→ EXERCISE: Copy each line in the data that includes the word "representative".

Saved data entries
==============================

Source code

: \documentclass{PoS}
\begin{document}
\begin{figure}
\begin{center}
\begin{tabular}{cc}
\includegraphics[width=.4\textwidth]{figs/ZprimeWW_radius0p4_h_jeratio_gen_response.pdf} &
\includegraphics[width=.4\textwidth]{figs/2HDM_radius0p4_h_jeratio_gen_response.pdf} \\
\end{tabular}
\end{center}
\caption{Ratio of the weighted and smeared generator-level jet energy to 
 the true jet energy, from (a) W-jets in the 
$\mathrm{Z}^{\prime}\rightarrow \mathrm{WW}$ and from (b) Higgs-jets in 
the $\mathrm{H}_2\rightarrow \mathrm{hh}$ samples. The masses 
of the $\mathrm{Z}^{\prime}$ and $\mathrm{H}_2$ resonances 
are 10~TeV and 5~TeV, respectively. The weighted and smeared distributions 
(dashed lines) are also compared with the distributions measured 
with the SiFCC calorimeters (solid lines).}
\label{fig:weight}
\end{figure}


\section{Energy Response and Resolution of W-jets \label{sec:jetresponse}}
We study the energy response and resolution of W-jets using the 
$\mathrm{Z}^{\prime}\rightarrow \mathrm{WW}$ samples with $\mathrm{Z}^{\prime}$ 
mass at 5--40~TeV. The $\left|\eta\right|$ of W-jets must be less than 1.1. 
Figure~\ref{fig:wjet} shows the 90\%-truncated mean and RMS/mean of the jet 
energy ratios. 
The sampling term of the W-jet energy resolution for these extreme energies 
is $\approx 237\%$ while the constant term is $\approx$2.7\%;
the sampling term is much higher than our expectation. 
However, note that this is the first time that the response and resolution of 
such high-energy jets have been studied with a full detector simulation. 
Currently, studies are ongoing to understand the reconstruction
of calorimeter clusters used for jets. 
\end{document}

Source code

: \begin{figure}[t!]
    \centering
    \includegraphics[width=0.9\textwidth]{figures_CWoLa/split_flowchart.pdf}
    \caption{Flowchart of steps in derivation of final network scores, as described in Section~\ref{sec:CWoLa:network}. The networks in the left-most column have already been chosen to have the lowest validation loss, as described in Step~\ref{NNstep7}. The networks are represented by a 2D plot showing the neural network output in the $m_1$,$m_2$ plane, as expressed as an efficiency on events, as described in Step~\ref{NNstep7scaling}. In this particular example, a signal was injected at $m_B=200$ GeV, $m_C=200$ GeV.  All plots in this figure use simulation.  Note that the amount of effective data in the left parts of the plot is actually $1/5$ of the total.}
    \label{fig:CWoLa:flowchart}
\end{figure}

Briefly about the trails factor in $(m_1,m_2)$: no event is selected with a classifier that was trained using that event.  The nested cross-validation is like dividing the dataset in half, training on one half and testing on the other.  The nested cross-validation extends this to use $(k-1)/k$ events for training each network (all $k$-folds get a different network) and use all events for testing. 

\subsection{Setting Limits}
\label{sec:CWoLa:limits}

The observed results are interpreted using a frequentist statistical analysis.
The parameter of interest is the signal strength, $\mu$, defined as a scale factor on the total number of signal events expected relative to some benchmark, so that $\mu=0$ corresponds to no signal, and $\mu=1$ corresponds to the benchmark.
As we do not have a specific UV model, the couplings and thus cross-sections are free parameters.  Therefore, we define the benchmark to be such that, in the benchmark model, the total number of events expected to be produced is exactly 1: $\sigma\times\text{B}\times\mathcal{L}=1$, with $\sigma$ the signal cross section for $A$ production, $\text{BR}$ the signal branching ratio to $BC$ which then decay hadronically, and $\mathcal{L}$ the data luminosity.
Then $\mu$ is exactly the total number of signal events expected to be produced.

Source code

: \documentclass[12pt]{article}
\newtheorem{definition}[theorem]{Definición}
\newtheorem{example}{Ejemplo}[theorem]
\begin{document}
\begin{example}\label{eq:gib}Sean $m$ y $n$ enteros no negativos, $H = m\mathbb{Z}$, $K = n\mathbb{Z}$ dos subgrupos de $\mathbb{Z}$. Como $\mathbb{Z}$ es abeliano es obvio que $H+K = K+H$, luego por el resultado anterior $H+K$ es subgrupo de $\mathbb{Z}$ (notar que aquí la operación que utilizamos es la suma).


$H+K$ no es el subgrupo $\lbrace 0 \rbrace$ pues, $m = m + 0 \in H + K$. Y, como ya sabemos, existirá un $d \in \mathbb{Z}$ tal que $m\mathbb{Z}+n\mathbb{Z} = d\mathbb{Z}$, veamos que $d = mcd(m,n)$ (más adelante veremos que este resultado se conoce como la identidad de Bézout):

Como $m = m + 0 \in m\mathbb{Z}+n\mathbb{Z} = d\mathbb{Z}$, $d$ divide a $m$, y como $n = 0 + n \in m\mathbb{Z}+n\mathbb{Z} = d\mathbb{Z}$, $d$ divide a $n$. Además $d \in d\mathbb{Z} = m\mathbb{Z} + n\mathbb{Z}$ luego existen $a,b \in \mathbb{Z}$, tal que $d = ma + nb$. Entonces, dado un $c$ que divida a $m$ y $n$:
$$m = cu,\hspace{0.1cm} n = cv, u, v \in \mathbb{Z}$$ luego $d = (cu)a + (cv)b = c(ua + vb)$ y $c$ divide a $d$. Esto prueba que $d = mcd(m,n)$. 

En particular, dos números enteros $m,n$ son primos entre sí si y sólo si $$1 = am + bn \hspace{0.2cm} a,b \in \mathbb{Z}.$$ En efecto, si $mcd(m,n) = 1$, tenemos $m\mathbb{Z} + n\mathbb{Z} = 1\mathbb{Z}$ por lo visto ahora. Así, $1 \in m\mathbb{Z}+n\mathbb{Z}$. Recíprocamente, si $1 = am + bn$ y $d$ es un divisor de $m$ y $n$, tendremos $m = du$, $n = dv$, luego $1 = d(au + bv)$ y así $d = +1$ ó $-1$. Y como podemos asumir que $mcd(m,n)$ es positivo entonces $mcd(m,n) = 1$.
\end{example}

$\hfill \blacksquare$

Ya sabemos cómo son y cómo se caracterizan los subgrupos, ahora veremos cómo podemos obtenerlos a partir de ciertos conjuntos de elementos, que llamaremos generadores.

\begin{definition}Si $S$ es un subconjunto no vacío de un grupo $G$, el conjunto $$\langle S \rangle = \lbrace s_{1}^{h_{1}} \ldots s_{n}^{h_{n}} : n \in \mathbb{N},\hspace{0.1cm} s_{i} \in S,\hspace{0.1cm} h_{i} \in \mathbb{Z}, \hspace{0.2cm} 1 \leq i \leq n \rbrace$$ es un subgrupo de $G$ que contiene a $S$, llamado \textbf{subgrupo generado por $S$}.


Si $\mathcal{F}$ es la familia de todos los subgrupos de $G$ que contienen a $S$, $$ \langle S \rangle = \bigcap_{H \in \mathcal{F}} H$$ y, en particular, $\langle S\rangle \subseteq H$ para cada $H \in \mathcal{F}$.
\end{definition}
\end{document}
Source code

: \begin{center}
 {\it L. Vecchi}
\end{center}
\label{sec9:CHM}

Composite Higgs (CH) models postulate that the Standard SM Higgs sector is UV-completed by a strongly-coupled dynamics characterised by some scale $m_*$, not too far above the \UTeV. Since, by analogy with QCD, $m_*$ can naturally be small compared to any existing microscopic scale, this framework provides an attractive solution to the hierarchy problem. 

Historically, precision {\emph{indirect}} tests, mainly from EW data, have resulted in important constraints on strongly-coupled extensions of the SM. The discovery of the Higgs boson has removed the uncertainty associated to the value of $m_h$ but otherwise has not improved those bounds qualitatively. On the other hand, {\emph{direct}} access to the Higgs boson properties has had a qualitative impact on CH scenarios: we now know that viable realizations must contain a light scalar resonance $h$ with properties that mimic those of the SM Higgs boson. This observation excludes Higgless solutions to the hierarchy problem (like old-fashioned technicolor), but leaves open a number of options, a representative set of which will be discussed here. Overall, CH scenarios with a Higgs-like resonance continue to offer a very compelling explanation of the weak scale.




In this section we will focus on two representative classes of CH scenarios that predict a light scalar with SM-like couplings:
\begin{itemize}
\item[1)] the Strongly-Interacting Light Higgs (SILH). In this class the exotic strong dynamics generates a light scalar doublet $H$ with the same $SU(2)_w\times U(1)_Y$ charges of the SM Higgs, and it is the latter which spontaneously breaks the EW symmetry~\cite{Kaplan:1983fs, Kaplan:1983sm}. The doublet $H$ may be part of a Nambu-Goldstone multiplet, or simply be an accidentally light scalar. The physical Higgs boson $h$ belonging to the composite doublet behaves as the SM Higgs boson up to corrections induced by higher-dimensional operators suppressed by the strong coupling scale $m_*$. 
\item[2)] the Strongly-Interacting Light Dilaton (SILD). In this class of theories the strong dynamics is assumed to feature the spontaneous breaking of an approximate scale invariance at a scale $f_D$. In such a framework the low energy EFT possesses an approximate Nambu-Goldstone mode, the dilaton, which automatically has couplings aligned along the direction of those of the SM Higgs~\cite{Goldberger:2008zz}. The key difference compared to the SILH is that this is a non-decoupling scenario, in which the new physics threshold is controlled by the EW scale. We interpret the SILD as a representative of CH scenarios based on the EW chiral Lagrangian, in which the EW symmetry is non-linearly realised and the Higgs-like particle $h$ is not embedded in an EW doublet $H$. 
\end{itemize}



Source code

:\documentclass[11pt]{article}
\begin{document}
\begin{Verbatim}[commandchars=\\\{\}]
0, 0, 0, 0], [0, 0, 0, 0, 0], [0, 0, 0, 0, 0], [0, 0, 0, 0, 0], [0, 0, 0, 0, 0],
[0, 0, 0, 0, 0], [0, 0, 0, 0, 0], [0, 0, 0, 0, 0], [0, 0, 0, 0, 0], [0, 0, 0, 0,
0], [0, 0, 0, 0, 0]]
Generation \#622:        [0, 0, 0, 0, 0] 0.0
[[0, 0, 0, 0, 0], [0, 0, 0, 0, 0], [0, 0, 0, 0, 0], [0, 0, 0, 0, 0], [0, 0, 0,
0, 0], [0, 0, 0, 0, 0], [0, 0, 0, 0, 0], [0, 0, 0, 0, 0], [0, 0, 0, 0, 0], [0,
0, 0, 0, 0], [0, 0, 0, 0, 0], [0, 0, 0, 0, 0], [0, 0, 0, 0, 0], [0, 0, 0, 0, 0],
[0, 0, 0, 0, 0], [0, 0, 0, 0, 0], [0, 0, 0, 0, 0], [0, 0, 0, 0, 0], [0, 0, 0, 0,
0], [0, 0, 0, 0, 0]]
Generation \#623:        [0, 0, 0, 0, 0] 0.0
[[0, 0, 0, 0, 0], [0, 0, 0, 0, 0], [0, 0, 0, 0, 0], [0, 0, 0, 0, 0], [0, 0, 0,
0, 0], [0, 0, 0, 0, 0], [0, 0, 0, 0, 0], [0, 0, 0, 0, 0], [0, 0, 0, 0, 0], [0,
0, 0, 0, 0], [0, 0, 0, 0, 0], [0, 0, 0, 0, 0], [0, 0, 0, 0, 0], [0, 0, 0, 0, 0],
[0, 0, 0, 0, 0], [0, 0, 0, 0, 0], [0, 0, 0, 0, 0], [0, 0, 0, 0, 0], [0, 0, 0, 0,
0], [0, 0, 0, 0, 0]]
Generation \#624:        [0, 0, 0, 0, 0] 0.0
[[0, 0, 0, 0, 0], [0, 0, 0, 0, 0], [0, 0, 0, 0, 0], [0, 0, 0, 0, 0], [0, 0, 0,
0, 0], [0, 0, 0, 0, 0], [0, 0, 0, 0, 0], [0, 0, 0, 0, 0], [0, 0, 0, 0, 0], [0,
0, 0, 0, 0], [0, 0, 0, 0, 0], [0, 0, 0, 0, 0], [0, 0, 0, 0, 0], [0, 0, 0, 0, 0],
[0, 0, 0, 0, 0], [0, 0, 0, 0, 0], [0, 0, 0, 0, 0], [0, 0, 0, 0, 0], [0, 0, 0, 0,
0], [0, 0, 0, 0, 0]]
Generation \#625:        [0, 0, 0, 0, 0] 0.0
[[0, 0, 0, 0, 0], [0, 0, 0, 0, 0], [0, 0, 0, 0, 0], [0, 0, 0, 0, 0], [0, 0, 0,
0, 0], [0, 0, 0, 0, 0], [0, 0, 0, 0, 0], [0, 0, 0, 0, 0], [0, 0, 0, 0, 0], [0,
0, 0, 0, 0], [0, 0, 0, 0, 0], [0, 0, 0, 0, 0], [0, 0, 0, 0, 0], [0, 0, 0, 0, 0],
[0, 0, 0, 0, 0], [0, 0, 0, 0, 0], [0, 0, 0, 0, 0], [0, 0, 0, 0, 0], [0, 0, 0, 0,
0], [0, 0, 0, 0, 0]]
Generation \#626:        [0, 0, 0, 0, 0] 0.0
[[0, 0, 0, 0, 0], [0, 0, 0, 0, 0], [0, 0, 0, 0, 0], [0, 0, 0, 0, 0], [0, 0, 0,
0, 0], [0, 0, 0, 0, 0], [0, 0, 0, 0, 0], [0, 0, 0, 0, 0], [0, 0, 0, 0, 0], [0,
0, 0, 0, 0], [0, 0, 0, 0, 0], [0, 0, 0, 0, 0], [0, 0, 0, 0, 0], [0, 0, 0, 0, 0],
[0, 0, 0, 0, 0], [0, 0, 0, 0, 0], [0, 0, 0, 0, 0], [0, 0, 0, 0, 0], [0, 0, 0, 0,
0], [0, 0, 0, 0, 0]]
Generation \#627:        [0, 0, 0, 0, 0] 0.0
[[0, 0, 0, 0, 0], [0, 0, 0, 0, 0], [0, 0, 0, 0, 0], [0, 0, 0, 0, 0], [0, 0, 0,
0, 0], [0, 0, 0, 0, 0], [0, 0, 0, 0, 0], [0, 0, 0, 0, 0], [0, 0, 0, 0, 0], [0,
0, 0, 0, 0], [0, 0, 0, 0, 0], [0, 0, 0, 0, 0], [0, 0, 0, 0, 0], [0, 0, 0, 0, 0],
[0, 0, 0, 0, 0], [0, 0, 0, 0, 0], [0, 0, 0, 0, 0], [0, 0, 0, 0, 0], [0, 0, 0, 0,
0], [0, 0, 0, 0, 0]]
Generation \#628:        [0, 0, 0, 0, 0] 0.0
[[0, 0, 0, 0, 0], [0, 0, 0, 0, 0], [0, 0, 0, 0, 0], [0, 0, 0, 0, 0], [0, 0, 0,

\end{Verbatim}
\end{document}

==============================

→ SOLVED EXERCISE:
Historically, precision {\emph{indirect}} tests, mainly from EW data, have resulted in important constraints on strongly-coupled extensions of the SM. The discovery of the Higgs boson has removed the uncertainty associated to the value of $m_h$ but otherwise has not improved those bounds qualitatively. On the other hand, {\emph{direct}} access to the Higgs boson properties has had a qualitative impact on CH scenarios: we now know that viable realizations must contain a light scalar resonance $h$ with properties that mimic those of the SM Higgs boson. This observation excludes Higgless solutions to the hierarchy problem (like old-fashioned technicolor), but leaves open a number of options, a representative set of which will be discussed here. Overall, CH scenarios with a Higgs-like resonance continue to offer a very compelling explanation of the weak scale.
In this section we will focus on two representative classes of CH scenarios that predict a light scalar with SM-like couplings:
\item[2)] the Strongly-Interacting Light Dilaton (SILD). In this class of theories the strong dynamics is assumed to feature the spontaneous breaking of an approximate scale invariance at a scale $f_D$. In such a framework the low energy EFT possesses an approximate Nambu-Goldstone mode, the dilaton, which automatically has couplings aligned along the direction of those of the SM Higgs~\cite{Goldberger:2008zz}. The key difference compared to the SILH is that this is a non-decoupling scenario, in which the new physics threshold is controlled by the EW scale. We interpret the SILD as a representative of CH scenarios based on the EW chiral Lagrangian, in which the EW symmetry is non-linearly realised and the Higgs-like particle $h$ is not embedded in an EW doublet $H$. 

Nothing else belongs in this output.